Active checks send periodic probes like HTTP requests, TCP connection attempts, or agent queries from the load balancer to backend instances. AWS load balancers commonly probe every 5 to 30 seconds with configurable timeouts of 2 to 5 seconds and thresholds of 2 to 3 consecutive failures before marking unhealthy. This means at 10 second intervals with 2 failure threshold, detection takes roughly 20 to 25 seconds. The advantage is bounded, predictable load and the ability to detect total hangs even without traffic. The downside is slower reaction to real user impact and potential false positives during network partitions.
Passive checks observe actual request errors and latency to infer endpoint health. Envoy and HAProxy implement outlier ejection that removes hosts after detecting consecutive 5xx responses (typically 3 to 5) or abnormal latency compared to cluster peers. Netflix pairs slow Eureka registry updates (90+ second eviction windows) with client side passive metrics that trip circuit breakers in under 1 second when error rates exceed 50% over a 10 second rolling window with minimum volume of 20 requests. This reacts to actual user impact much faster than synthetic probes.
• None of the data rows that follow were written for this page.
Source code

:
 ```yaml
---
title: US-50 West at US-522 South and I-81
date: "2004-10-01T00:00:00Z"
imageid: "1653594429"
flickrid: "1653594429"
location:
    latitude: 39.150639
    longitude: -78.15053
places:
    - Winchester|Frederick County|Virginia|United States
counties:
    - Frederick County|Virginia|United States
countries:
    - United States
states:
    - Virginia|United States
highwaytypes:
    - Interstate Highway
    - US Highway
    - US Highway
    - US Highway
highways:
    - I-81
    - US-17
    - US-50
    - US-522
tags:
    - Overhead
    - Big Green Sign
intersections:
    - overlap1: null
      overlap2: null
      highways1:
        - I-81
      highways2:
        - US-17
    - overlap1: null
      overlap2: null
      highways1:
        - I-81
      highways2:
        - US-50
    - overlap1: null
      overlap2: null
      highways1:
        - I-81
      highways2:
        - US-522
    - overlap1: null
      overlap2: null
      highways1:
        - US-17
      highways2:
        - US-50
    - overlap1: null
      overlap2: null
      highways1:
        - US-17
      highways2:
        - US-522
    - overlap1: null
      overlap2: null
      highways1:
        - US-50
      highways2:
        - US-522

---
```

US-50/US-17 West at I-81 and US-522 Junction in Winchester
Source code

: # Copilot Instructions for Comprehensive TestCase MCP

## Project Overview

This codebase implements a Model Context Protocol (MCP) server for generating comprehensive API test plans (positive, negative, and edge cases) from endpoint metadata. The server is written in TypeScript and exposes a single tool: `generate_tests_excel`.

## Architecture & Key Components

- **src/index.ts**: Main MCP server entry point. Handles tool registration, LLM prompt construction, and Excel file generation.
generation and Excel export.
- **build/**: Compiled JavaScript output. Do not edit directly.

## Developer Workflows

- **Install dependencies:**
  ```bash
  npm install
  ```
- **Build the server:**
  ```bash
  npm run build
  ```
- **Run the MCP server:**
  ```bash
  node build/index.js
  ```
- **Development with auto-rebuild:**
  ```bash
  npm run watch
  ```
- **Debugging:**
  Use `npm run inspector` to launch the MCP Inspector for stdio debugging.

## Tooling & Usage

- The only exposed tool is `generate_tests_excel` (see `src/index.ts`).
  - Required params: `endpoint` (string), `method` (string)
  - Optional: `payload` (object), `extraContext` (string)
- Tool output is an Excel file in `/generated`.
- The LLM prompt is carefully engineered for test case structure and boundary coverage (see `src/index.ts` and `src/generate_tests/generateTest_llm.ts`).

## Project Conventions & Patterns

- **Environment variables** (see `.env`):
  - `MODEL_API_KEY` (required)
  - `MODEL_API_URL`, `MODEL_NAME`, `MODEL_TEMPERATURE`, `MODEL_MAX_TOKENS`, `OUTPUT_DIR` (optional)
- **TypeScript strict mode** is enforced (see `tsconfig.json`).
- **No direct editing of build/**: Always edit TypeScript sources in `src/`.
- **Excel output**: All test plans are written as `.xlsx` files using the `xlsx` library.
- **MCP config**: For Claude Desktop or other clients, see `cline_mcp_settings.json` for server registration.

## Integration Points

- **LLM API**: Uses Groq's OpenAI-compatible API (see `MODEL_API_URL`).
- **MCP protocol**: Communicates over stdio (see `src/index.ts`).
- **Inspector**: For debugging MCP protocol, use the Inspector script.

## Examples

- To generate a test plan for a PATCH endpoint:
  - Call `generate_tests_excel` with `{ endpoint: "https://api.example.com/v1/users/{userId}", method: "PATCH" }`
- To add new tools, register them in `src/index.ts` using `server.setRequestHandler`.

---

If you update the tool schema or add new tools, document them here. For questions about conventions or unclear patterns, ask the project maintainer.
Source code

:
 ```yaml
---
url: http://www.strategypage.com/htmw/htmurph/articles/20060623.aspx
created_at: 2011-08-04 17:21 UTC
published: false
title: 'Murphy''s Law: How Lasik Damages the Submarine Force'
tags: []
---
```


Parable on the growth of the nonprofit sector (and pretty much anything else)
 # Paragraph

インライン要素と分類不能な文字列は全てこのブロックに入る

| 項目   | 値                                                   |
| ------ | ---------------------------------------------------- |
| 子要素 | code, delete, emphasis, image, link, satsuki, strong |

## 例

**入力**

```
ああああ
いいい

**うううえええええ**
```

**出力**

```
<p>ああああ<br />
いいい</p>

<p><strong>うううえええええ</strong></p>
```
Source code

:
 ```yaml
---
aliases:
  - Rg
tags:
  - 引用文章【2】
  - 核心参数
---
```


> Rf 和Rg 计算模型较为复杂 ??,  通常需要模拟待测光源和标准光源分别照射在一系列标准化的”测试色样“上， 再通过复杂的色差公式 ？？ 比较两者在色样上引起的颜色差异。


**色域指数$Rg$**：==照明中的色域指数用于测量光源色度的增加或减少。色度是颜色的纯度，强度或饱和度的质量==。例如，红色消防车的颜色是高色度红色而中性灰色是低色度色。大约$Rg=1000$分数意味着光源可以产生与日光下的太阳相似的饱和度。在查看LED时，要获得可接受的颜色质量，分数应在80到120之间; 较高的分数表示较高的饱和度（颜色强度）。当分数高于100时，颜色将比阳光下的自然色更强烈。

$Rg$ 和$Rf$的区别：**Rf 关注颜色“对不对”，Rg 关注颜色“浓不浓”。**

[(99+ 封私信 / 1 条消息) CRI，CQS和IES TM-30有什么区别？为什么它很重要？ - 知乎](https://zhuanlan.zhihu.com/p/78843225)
The best production systems combine both approaches. Google uses active probes at 1 to 10 second cadence with 2 to 3 failure thresholds from multiple regions, achieving 5 to 30 second detection under tuned configs, while also implementing passive request tracking to catch gray failures where health endpoints return 200 but actual requests experience high tail latency due to issues like CPU soft lockups or network interface problems.
💡 Key Takeaways
•Active probes at AWS defaults of 30 second intervals with 2 failure threshold yield 60 to 70 second detection times. Tuning to 5 to 10 second intervals with 2 to 3 thresholds reduces this to 10 to 30 seconds for SLO compliance.
•Passive detection can react in under 1 second to actual traffic failures. Netflix circuit breakers trip at over 50% errors in 10 second windows, catching problems before the 90 second Eureka registry eviction completes.
•Active checks risk false positives during garbage collection pauses or network jitter. Phi accrual failure detectors (used by Cassandra with 1 second heartbeats and phi threshold around 8) treat failure as a suspicion level rather than binary timeout, achieving 8 to 12 second typical detection while tolerating Java stop the world pauses.
•Passive observation can conflate client bugs with server health. A buggy client sending malformed requests causes 4xx errors that look like backend problems. Separate 5xx (server fault) from 4xx (client fault) in outlier detection logic.
•Combining both approaches catches different failure modes. Active probes detect complete hangs without traffic, while passive metrics catch gray failures where health endpoints lie but real requests fail with high tail latency or partial errors.
📌 Examples
Envoy outlier ejection removes hosts after 5 consecutive 5xx responses with a base ejection time of 30 seconds, then gradually reinstates via half open probes. This catches real traffic failures faster than periodic health checks.
Cassandra uses phi accrual failure detector with 1 second heartbeats and phi threshold of 8. This yields roughly 8 to 12 second detection depending on variance, balancing sensitivity against tolerance for Java garbage collection pauses that can freeze a process for seconds.
Google production runs black box probers from multiple regions at 1 to 10 second cadence. They require failures from multiple vantage points before global removal to distinguish local network issues from true service outages, avoiding split brain scenarios during availability zone partitions.